Data Profiling: The First Step in Data Quality | Healthcare
Healthcare Blog

Data Profiling: The First Step in Data Quality

When I think of data quality, I think of three primary components: data profiling, data correction, and data monitoring. Data profiling is the act of analyzing your data contents. Data correction is the act of correcting your data content when it falls below your standards. And data monitoring is the ongoing act of establishing data quality standards in a set of metrics meaningful to the business, reviewing the results in a re-occurring fashion and taking corrective action whenever we exceed the acceptable thresholds of quality.

Today, I want to focus on data profiling. Data profiling is the analysis of data content in conjunction with every new and existing application effort. We can profile batch data, near/real time data, structured and non-structured data, or any data asset meaningful to the organization. Data profiling provides organizations the ability to analyze large amounts of data quickly in a systematic and repeatable process. Data profiling will provide your organization with a methodical, repeatable, consistent, and metrics-based means to evaluate your data. You should constantly evaluate your data given its dynamic nature.

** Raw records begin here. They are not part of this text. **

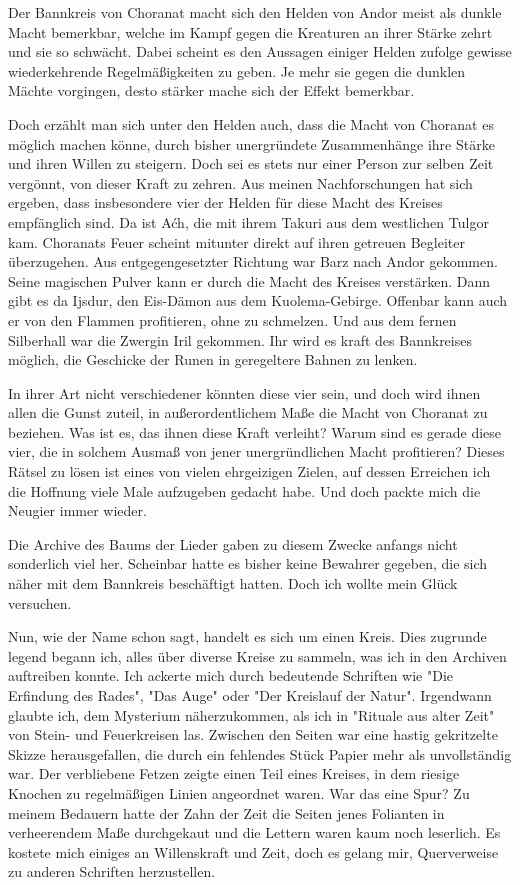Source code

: \documentclass[10pt, a4paper, oneside]{book}
\begin{document}
\begin{multicols}{2}
Der Bannkreis von Choranat macht sich den Helden von Andor meist als dunkle Macht bemerkbar, welche im Kampf gegen die Kreaturen an ihrer Stärke zehrt und sie so schwächt. Dabei scheint es den Aussagen einiger Helden zufolge gewisse wiederkehrende Regelmäßigkeiten zu geben. Je mehr sie gegen die dunklen Mächte vorgingen, desto stärker mache sich der Effekt bemerkbar.\bigskip

Doch erzählt man sich unter den Helden auch, dass die Macht von Choranat es möglich machen könne, durch bisher unergründete Zusammenhänge ihre Stärke und ihren Willen zu steigern. Doch sei es stets nur einer Person zur selben Zeit vergönnt, von dieser Kraft zu zehren. Aus meinen Nachforschungen hat sich ergeben, dass insbesondere vier der Helden für diese Macht des Kreises empfänglich sind. Da ist Aćh, die mit ihrem Takuri aus dem westlichen Tulgor kam. Choranats Feuer scheint mitunter direkt auf ihren getreuen Begleiter überzugehen. Aus entgegengesetzter Richtung war Barz nach Andor gekommen. Seine magischen Pulver kann er durch die Macht des Kreises verstärken. Dann gibt es da Ijsdur, den Eis-Dämon aus dem Kuolema-Gebirge. Offenbar kann auch er von den Flammen profitieren, ohne zu schmelzen. Und aus dem fernen Silberhall war die Zwergin Iril gekommen. Ihr wird es kraft des Bannkreises möglich, die Geschicke der Runen in geregeltere Bahnen zu lenken.

In ihrer Art nicht verschiedener könnten diese vier sein, und doch wird ihnen allen die Gunst zuteil, in außerordentlichem Maße die Macht von Choranat zu beziehen. Was ist es, das ihnen diese Kraft verleiht? Warum sind es gerade diese vier, die in solchem Ausmaß von jener unergründlichen Macht profitieren? Dieses Rätsel zu lösen ist eines von vielen ehrgeizigen Zielen, auf dessen Erreichen ich die Hoffnung viele Male aufzugeben gedacht habe. Und doch packte mich die Neugier immer wieder.\bigskip

Die Archive des Baums der Lieder gaben zu diesem Zwecke anfangs nicht sonderlich viel her. Scheinbar hatte es bisher keine Bewahrer gegeben, die sich näher mit dem Bannkreis beschäftigt hatten. Doch ich wollte mein Glück versuchen.\bigskip

Nun, wie der Name schon sagt, handelt es sich um einen Kreis. Dies zugrunde legend begann ich, alles über diverse Kreise zu sammeln, was ich in den Archiven auftreiben konnte. Ich ackerte mich durch bedeutende Schriften wie "Die Erfindung des Rades", "Das Auge" oder "Der Kreislauf der Natur". Irgendwann glaubte ich, dem Mysterium näherzukommen, als ich in "Rituale aus alter Zeit" von Stein- und Feuerkreisen las. Zwischen den Seiten war eine hastig gekritzelte Skizze herausgefallen, die durch ein fehlendes Stück Papier mehr als unvollständig war. Der verbliebene Fetzen zeigte einen Teil eines Kreises, in dem riesige Knochen zu regelmäßigen Linien angeordnet waren. War das eine Spur? Zu meinem Bedauern hatte der Zahn der Zeit die Seiten jenes Folianten in verheerendem Maße durchgekaut und die Lettern waren kaum noch leserlich. Es kostete mich einiges an Willenskraft und Zeit, doch es gelang mir, Querverweise zu anderen Schriften herzustellen.\bigskip


\end{multicols}
\end{document}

I like to break down data profiling into the following categories:

  • Column Profiling, where all the values are analyzed within each column or attribute. The objective is to discover the true metadata and uncover data content quality problems
  • Dependency Profiling, where each attribute is compared in relation to every other attribute within a table where we’re looking for dependency relationships. The focus is on the discovery of functional dependencies; primary keys; and quality problems due to data structure.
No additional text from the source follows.